Instructions to follow :: Your reply should be made up of every line in the records below that holds the string "templates".
____
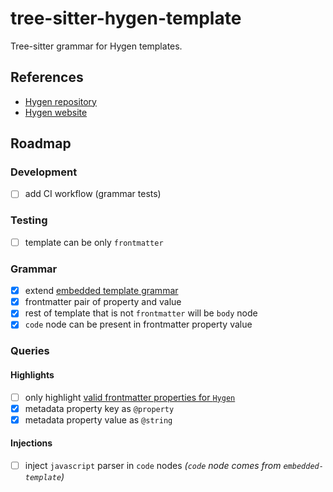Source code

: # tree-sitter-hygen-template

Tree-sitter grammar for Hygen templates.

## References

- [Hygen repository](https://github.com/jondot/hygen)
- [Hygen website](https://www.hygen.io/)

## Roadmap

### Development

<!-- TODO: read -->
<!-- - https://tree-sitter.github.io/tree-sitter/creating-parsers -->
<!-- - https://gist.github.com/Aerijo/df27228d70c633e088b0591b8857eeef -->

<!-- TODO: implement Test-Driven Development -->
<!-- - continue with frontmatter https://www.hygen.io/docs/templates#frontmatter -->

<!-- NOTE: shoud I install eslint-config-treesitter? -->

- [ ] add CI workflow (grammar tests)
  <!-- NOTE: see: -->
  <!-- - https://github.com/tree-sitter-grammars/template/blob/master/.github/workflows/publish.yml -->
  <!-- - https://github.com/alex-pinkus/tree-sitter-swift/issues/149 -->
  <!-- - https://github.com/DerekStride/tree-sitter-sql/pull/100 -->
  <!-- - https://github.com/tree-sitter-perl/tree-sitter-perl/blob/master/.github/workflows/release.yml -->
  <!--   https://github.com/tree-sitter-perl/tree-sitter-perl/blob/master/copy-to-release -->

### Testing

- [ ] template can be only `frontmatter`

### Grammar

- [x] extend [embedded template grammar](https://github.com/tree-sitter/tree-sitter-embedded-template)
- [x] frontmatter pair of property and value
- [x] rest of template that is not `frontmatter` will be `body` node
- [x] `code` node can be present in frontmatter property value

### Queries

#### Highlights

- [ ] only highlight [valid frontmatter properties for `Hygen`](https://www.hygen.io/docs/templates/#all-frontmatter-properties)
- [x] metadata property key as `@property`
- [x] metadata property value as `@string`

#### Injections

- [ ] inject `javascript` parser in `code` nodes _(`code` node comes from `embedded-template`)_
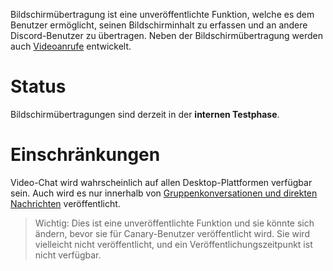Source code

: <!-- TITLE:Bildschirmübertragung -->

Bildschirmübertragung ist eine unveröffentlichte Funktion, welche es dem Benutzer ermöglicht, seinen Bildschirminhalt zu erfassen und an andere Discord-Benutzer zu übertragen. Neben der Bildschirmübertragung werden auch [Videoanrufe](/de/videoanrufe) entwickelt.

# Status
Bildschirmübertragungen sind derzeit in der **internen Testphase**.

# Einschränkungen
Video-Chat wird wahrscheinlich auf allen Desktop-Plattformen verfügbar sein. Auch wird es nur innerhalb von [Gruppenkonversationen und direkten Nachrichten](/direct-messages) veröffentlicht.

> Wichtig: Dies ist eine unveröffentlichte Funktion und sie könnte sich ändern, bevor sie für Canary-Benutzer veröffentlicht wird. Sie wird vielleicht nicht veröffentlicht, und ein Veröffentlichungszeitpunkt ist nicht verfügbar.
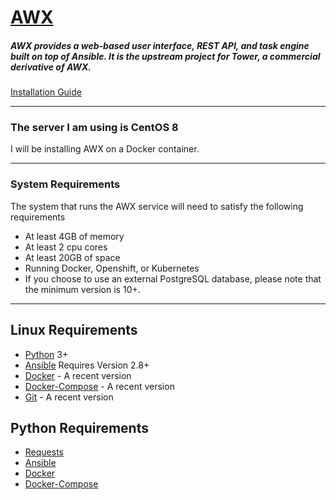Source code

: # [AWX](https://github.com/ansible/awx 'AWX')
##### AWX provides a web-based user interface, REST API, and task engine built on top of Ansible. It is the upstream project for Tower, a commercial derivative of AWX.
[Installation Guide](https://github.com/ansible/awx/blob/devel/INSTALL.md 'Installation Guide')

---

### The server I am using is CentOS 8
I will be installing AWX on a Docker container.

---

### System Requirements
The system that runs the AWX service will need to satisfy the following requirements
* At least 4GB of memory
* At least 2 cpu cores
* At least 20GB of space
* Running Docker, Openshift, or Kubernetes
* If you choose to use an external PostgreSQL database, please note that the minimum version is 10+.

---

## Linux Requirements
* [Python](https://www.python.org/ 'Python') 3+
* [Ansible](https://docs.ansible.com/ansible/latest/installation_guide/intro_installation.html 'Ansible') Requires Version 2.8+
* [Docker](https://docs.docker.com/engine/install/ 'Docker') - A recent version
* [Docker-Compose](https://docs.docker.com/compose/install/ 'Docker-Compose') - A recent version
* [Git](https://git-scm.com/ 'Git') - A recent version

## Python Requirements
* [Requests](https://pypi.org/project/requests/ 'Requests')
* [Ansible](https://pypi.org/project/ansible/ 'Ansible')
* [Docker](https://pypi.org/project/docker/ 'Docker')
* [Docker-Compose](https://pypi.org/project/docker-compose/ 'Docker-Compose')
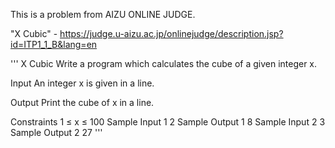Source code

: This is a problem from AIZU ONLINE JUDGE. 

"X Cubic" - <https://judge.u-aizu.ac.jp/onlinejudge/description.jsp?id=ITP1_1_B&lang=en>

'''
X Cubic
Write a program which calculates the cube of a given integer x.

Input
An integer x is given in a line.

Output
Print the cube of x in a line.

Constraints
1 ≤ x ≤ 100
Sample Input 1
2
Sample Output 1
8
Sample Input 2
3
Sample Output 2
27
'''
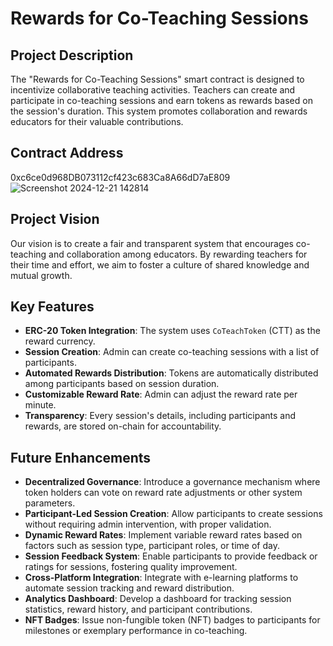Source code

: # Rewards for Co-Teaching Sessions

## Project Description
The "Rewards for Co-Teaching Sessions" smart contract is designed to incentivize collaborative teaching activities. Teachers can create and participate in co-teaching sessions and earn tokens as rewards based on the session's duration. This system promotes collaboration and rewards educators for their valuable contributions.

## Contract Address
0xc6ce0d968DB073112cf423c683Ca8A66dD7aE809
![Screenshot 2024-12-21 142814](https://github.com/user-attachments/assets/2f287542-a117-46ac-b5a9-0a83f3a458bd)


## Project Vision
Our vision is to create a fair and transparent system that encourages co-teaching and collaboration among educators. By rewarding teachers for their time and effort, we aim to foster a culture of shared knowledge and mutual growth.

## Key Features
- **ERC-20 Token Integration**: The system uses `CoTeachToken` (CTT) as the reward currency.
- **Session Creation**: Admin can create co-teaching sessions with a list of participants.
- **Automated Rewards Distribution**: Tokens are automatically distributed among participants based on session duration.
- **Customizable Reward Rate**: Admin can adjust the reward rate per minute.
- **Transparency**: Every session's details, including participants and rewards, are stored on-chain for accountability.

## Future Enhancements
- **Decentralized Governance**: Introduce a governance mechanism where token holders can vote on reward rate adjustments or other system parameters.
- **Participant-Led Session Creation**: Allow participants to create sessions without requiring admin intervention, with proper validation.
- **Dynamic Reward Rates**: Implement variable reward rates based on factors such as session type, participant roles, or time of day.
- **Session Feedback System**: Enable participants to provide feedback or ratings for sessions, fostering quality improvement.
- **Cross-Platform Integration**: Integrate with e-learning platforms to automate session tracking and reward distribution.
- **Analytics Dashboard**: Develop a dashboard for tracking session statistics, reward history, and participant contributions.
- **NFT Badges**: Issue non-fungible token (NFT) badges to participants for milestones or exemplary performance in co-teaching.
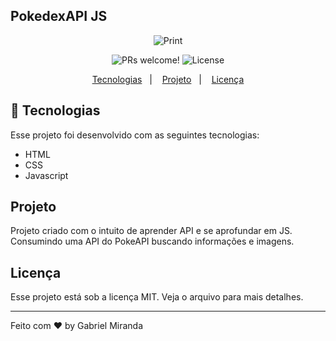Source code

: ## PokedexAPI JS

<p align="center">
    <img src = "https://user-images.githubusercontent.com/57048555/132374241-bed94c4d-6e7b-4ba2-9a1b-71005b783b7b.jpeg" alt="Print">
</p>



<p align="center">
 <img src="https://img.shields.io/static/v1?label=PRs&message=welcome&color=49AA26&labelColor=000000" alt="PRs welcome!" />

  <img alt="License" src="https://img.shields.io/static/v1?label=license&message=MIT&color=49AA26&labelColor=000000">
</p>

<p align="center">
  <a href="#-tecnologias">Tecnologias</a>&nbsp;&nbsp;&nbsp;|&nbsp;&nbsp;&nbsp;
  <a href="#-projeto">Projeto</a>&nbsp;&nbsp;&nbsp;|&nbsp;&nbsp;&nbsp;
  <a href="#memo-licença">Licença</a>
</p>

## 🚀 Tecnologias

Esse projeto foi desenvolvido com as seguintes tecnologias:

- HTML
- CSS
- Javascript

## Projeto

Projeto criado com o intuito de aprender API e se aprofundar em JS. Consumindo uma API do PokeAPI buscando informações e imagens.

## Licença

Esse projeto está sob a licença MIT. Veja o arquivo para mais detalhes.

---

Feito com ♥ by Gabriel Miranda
____
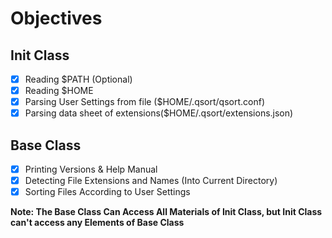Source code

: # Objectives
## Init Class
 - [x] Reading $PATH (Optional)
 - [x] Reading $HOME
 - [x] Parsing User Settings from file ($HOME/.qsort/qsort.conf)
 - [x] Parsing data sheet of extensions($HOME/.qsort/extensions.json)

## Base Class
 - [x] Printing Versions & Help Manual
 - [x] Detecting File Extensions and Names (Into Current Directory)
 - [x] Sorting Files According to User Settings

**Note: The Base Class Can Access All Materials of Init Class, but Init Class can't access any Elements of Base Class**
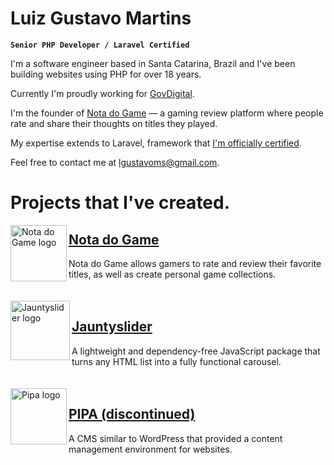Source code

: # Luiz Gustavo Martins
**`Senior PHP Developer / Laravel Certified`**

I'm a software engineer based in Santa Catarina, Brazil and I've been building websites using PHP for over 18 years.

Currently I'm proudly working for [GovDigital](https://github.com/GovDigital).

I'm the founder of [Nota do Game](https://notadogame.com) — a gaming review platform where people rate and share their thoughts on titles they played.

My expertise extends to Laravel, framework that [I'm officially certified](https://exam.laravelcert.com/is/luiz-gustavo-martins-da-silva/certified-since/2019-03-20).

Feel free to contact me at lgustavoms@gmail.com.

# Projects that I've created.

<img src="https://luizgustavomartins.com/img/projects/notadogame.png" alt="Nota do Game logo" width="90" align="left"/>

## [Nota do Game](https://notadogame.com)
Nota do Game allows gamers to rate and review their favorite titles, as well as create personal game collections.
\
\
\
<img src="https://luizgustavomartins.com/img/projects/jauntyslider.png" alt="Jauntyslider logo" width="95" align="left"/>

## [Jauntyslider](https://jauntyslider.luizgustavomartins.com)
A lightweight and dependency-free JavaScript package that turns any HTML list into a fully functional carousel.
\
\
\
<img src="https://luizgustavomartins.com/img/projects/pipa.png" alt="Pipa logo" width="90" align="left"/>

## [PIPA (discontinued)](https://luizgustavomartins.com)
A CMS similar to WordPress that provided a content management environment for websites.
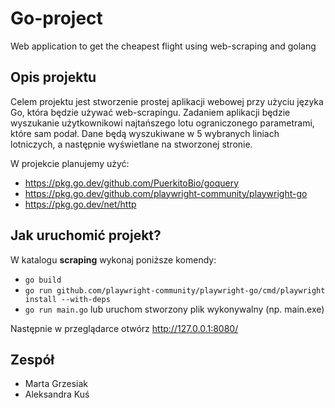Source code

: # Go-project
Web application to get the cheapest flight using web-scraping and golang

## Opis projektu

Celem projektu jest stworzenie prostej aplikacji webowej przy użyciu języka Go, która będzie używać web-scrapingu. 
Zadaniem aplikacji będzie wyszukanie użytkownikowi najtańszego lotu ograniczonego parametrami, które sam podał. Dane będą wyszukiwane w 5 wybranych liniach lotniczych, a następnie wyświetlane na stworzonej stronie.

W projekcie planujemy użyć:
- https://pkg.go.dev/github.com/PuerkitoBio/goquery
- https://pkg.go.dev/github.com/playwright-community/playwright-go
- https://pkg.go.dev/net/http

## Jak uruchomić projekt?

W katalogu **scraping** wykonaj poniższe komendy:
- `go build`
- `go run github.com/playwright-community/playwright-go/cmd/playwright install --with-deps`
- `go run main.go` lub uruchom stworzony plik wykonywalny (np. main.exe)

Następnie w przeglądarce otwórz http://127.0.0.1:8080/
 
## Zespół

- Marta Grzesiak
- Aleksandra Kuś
____
Response to the exercise ::
Tree-sitter grammar for Hygen templates.
<!-- - continue with frontmatter https://www.hygen.io/docs/templates#frontmatter -->
- [ ] only highlight [valid frontmatter properties for `Hygen`](https://www.hygen.io/docs/templates/#all-frontmatter-properties)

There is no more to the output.